Directions: Reproduce exactly the span of lines that opens with the line containing "# KML format" and closes with the last line of the entries below.

Saved data entries:
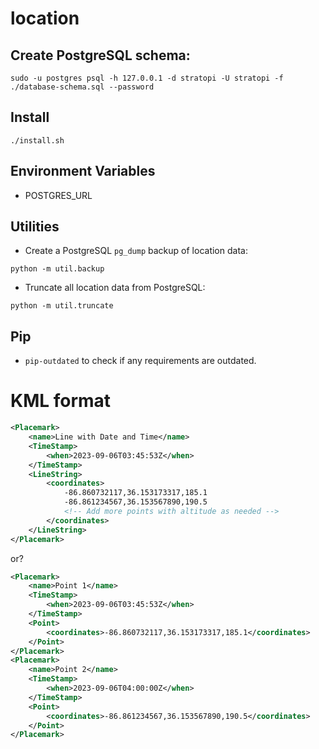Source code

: # location

## Create PostgreSQL schema:

```shell
sudo -u postgres psql -h 127.0.0.1 -d stratopi -U stratopi -f ./database-schema.sql --password
```

## Install

```shell
./install.sh
```

## Environment Variables

- POSTGRES_URL

## Utilities

- Create a PostgreSQL `pg_dump` backup of location data:

```shell
python -m util.backup
```

- Truncate all location data from PostgreSQL:

```shell
python -m util.truncate
```

## Pip

- `pip-outdated` to check if any requirements are outdated.

# KML format

```xml
<Placemark>
    <name>Line with Date and Time</name>
    <TimeStamp>
        <when>2023-09-06T03:45:53Z</when>
    </TimeStamp>
    <LineString>
        <coordinates>
            -86.860732117,36.153173317,185.1
            -86.861234567,36.153567890,190.5
            <!-- Add more points with altitude as needed -->
        </coordinates>
    </LineString>
</Placemark>
```

or?


```xml
<Placemark>
    <name>Point 1</name>
    <TimeStamp>
        <when>2023-09-06T03:45:53Z</when>
    </TimeStamp>
    <Point>
        <coordinates>-86.860732117,36.153173317,185.1</coordinates>
    </Point>
</Placemark>
<Placemark>
    <name>Point 2</name>
    <TimeStamp>
        <when>2023-09-06T04:00:00Z</when>
    </TimeStamp>
    <Point>
        <coordinates>-86.861234567,36.153567890,190.5</coordinates>
    </Point>
</Placemark>
```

Problem solution:
# KML format

```xml
<Placemark>
    <name>Line with Date and Time</name>
    <TimeStamp>
        <when>2023-09-06T03:45:53Z</when>
    </TimeStamp>
    <LineString>
        <coordinates>
            -86.860732117,36.153173317,185.1
            -86.861234567,36.153567890,190.5
            <!-- Add more points with altitude as needed -->
        </coordinates>
    </LineString>
</Placemark>
```

or?


```xml
<Placemark>
    <name>Point 1</name>
    <TimeStamp>
        <when>2023-09-06T03:45:53Z</when>
    </TimeStamp>
    <Point>
        <coordinates>-86.860732117,36.153173317,185.1</coordinates>
    </Point>
</Placemark>
<Placemark>
    <name>Point 2</name>
    <TimeStamp>
        <when>2023-09-06T04:00:00Z</when>
    </TimeStamp>
    <Point>
        <coordinates>-86.861234567,36.153567890,190.5</coordinates>
    </Point>
</Placemark>
```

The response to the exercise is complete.